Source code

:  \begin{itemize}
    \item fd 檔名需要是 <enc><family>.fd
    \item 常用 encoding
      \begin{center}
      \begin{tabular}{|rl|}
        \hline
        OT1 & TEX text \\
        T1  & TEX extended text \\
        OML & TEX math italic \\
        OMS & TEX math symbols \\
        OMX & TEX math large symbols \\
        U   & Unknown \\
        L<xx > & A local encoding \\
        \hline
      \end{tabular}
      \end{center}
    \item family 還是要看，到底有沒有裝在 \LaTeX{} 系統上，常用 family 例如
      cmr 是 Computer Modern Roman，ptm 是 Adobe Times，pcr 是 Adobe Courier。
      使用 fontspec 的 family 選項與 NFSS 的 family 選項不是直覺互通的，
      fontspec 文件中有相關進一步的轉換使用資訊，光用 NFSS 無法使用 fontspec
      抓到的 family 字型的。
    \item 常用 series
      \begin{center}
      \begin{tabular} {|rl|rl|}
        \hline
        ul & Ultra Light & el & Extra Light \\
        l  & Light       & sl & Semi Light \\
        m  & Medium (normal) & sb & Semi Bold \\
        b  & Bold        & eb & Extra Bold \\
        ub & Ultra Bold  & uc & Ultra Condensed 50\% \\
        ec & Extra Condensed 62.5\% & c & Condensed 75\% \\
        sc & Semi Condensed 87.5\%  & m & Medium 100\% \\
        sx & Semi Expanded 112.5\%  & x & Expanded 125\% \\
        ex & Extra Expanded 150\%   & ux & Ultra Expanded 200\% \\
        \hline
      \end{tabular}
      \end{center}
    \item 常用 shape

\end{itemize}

:: What you have to do ::
If the string "NFSS" appears in a line of the entries, report the line.

:: Finished task ::
      使用 fontspec 的 family 選項與 NFSS 的 family 選項不是直覺互通的，
      fontspec 文件中有相關進一步的轉換使用資訊，光用 NFSS 無法使用 fontspec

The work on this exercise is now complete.